“I don’t want to write.”
NaNoWriMo, Day 5
Previous: Writing badly still increases word count (Day 4)
I did not want to write today, and I can’t even blame the Lunatic In My Head.
The morning didn’t bode well for writing.
I didn’t set an alarm and I didn’t wake up at 5am. I woke up at 3am, to the sounds of my cat throwing up in the other room, which I got up to clean because who wants to step in cat puke first thing in the morning (the likely victim would be my husband, not me, which would be really, really bad) and when I tried to go back to sleep …
I bet you can guess what happened next.
Yep. Couldn’t sleep. Tried meditating my way back to sleep by watching my breath. When that didn’t work I added a mantra: ahum brahmasmi, which didn’t help either, nor did my cat laying down on my stomach. Fortunately she was done vomiting.
I checked my phone. 3:50AM. Time for Slumber Plan B. Found headphones, connected to my phone, and listened to a guided meditation by Deepak Chopra, which did it’s usual trick of lulling me to sleep.
I get that insomnia alleviation isn’t the purpose of Deepak’s meditations, but whatever.
This would be great, back to sleep and all, except I didn’t set an alarm so I woke at 6, not 5.
And I did not want to write. At all. Not a single article or pronoun or any other part of speech.
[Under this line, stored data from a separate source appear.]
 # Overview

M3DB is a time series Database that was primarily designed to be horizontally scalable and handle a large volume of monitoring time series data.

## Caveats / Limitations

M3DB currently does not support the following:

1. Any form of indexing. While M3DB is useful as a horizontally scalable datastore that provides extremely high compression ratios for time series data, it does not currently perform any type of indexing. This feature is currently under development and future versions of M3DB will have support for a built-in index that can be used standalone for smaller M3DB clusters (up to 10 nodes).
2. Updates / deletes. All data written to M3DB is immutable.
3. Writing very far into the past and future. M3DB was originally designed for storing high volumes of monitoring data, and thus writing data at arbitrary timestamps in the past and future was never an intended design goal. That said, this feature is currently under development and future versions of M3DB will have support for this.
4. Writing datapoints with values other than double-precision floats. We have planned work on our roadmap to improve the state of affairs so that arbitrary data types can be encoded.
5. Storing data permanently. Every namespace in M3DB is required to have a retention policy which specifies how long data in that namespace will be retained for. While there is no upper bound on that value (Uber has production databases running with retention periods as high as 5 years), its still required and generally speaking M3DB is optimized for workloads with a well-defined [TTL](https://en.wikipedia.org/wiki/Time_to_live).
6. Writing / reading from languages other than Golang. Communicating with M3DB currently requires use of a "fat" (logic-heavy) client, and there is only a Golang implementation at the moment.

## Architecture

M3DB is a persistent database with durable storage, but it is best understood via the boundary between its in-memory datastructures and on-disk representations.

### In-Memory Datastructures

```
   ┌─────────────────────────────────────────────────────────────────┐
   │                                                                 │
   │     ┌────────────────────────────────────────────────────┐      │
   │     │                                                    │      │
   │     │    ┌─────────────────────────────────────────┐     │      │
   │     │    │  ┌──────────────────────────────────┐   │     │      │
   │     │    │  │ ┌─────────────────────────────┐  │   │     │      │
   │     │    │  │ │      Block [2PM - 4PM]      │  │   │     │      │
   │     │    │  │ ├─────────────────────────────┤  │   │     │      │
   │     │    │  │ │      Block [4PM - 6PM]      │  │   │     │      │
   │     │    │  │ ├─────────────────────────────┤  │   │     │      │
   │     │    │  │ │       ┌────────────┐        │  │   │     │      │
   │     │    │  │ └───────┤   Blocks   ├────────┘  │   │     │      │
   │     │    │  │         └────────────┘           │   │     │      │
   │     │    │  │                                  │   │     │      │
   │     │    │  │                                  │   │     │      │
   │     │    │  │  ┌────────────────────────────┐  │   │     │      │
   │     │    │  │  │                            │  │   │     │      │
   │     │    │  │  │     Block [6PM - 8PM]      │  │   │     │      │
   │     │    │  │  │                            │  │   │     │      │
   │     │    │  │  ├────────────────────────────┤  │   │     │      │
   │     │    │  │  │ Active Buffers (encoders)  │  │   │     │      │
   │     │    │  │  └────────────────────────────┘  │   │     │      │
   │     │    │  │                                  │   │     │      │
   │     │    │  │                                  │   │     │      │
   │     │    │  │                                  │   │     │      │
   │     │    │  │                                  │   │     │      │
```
I checked my word count over on nanowrimo.org, on the off chance I’d written enough in the past 4 days that I could skip today.
I had enough words accumulated in the past 4 days that I could, conceivably, skip writing.
Then I could conceivably skip writing this post in Medium, and gloss over the day entirely as if it wasn’t a day in November, and I didn’t need to write. I could pretend it was February 12th.
The Lunatic woke up around that time, glanced at his fiddle, which he’d been happily learning how to play, and said, Really?
You’re supposed to be the bad guy, I told the Lunatic. You’re supposed to tell me it’s okay to skip a day, what does it matter, it’s not like this novel is worth it’s weight in tapioca. You’re supposed to be the bad idea bear sitting on my shoulder telling me …
I won’t lie to you, reader #2 of 5. I won’t tell you that overcoming my reluctance lead to the best strings of sentences I’ve ever conceived. Pulitzer winning for sure.
What I wrote wasn’t great and there were no sparks of originality. There were typos galore and I added walking directions to augment my word count. (Right on Market, left on Powell, pass the near-homeless guy playing something on a harmonica next to the cable car turnaround, etc.)
But I showed up. On the page. And eked out a measly 933 words. (Eke, as in to pull the words effortfully from my butt; as opposed to Eek! I’m afraid of the Typewriter app.)